» **About this exercise**
Go through the records, and copy each line in which the string "location" is present.

» **Excerpted records**
● ● ● ●
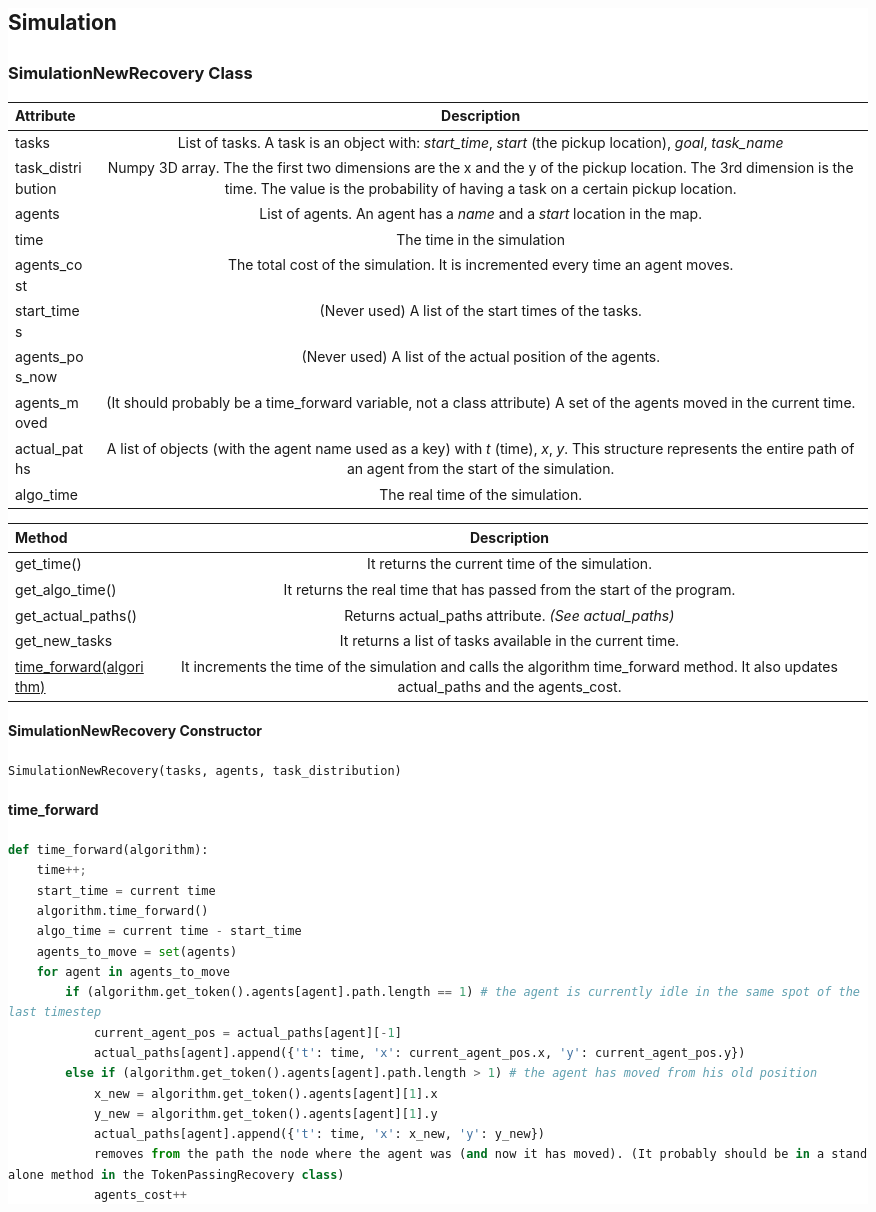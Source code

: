 ## Simulation

### SimulationNewRecovery Class

| Attribute         |                                                                                             Description                                                                                             |
|:------------------|:---------------------------------------------------------------------------------------------------------------------------------------------------------------------------------------------------:|
| tasks             |                                              List of tasks. A task is an object with: _start_time_, _start_ (the pickup location), _goal_, _task_name_                                              |
| task_distribution | Numpy 3D array. The the first two dimensions are the x and the y of the pickup location. The 3rd dimension is the time. The value is the probability of having a task on a certain pickup location. |
| agents            |                                                              List of agents. An agent has a _name_ and a _start_ location in the map.                                                               |
| time              |                                                                                     The time in the simulation                                                                                      |
| agents_cost       |                                                           The total cost of the simulation. It is incremented every time an agent moves.                                                            |
| start_times       |                                                                        (Never used) A list of the start times of the tasks.                                                                         |
| agents_pos_now    |                                                                      (Never used) A list of the actual position of the agents.                                                                      |
| agents_moved      |                                        (It should probably be a time_forward variable, not a class attribute) A set of the agents moved in the current time.                                        |
| actual_paths      |              A list of objects (with the agent name used as a key) with _t_ (time), _x_, _y_. This structure represents the entire path of an agent from the start of the simulation.               |
| algo_time         |                                                                                  The real time of the simulation.                                                                                   |

| Method                                  |                                                               Description                                                               |
|:----------------------------------------|:---------------------------------------------------------------------------------------------------------------------------------------:|
| get_time()                              |                                             It returns the current time of the simulation.                                              |
| get_algo_time()                         |                                 It returns the real time that has passed from the start of the program.                                 |
| get_actual_paths()                      |                                          Returns actual_paths attribute. _(See actual_paths)_                                           |
| get_new_tasks                           |                                        It returns a list of tasks available in the current time.                                        |
| [time_forward(algorithm)](#timeforward) | It increments the time of the simulation and calls the algorithm time_forward method. It also updates actual_paths and the agents_cost. |

#### SimulationNewRecovery Constructor

```
SimulationNewRecovery(tasks, agents, task_distribution)
```

#### time_forward

```python
def time_forward(algorithm):
    time++;
    start_time = current time
    algorithm.time_forward()
    algo_time = current time - start_time
    agents_to_move = set(agents)
    for agent in agents_to_move
        if (algorithm.get_token().agents[agent].path.length == 1) # the agent is currently idle in the same spot of the last timestep
            current_agent_pos = actual_paths[agent][-1]
            actual_paths[agent].append({'t': time, 'x': current_agent_pos.x, 'y': current_agent_pos.y})
        else if (algorithm.get_token().agents[agent].path.length > 1) # the agent has moved from his old position
            x_new = algorithm.get_token().agents[agent][1].x
            y_new = algorithm.get_token().agents[agent][1].y
            actual_paths[agent].append({'t': time, 'x': x_new, 'y': y_new})
            removes from the path the node where the agent was (and now it has moved). (It probably should be in a standalone method in the TokenPassingRecovery class)
            agents_cost++
```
● ● ● ●
» **Solution for this exercise**
| tasks             |                                              List of tasks. A task is an object with: _start_time_, _start_ (the pickup location), _goal_, _task_name_                                              |
| task_distribution | Numpy 3D array. The the first two dimensions are the x and the y of the pickup location. The 3rd dimension is the time. The value is the probability of having a task on a certain pickup location. |
| agents            |                                                              List of agents. An agent has a _name_ and a _start_ location in the map.                                                               |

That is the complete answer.